BibleGateway is usually my first stop where I look at a phrase, chapter of verse in the KJV and a few other translations. I used to have a link to a KJ facsimile version with original notes but that has recently disappeared. If anyone else knows of one I would like to have that again. BibleGateway has translations in many other languages as well.

Studylight has many more English translations that BibleGateway, but doesn't show paragraph formatting. Most historic versions are available through Studylight.

Online Translations of the Bible has links to some other lesser known Bibles.

The Unbound Bible where you can display multiple historic versions at once.

The Bible Tool is also an excellent resource with the German Schlacter Bible.
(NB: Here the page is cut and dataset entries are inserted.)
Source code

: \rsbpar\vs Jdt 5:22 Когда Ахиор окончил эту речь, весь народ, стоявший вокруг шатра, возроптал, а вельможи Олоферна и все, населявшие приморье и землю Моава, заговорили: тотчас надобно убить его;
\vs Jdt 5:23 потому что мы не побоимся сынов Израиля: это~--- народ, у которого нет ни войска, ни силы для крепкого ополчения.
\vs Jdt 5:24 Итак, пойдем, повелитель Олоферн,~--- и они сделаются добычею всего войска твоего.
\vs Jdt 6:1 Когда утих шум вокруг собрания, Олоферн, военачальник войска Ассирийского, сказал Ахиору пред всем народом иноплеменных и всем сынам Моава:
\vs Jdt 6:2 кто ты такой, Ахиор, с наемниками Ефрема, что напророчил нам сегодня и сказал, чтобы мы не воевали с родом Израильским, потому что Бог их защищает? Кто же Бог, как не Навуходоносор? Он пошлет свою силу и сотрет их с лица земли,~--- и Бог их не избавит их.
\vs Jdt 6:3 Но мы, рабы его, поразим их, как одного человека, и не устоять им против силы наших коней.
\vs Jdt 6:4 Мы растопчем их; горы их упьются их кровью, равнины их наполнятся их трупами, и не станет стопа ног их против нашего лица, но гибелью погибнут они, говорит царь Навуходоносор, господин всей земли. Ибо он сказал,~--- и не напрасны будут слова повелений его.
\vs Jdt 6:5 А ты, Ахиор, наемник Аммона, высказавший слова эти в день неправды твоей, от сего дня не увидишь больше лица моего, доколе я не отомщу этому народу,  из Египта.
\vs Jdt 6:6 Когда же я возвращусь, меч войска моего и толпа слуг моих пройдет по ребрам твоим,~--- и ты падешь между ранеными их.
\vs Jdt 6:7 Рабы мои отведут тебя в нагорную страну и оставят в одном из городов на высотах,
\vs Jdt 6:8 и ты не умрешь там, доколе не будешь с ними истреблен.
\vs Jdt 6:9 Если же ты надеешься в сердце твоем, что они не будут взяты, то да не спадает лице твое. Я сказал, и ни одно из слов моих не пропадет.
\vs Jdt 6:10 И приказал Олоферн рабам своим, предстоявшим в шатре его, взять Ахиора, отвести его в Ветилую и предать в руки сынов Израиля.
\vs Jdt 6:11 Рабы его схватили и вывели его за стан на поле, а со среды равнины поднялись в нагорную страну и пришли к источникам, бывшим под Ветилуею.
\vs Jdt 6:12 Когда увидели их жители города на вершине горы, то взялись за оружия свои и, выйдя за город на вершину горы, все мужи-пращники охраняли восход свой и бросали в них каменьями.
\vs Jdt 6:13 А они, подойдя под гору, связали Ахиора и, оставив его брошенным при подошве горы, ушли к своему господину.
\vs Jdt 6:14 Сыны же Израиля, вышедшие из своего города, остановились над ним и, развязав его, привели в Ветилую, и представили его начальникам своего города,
The Bible Bureau maintained by Sylvanus is a delight with 110 translations!

Other Bibles which I consult from time to time are the Gothic, Olivétan, Source, NETS (Septuagint) etc. and the Geneva Bible with Footnotes .

Greek and Hebrew Text

Zhubert has the Septuagint and New Testament critical Greek text, as well as a lot of parsing and lexical support. I haven't used these features but they seem incredibly convenient and comprehensive. Please read the last entry at Zhubert. I would hate to lose his valuable site as a resource.

A Hebrew-English Bible has a parallel Hebrew text with JPS 1917 translation with mp3 files. These are the ones recommended by Iyov.

Audio Files



Lexicons and lexical support

Perseus Digital Library has the full Liddell Scott Lexicon has the Neχt Bible which I have used occasionally. The NET Bible also has good textual critical notes.


I usually cut and paste but that isn't always possible if changing a form or quoting from an extra-Biblical source. I typically would use the Greek and Hebrew keyboards bundled with Windows, but in a pinch there are online keyboards available for use at an internet café, for example.




Hebrew Auto-transliterate is a nifty little tool which turns Hebrew into highly readable Roman script. Here is an example.
b'reshit, bara elohim, et hashamayim, v''et ha'aretz. What say you? I have not yet found the Hebrew scriptures already transliterated but there are many times when I feel I would like the transliteration to discuss certain features in the Hebrew text.


P46 Index

Center for the Study of New Testament Manuscripts

Well, that's it folks. Other than this I use Google like everyone else and if that fails Iyov has been known to put the full text of a translation, like the Durham Gospels, into the comment zone. It is much appreciated. He is in touch with a lot of electronic resources.

Of course, I use books a great deal and tend to invest money that way rather than in software at this point. Please suggest other favourite resources which you use. I am always open to learning something new. I know there are many other sites out there with resource lists like Chris's and Mark's but these things can be very custom-fit as we all have our own quirks. So this is my list. What do you consider indispensable.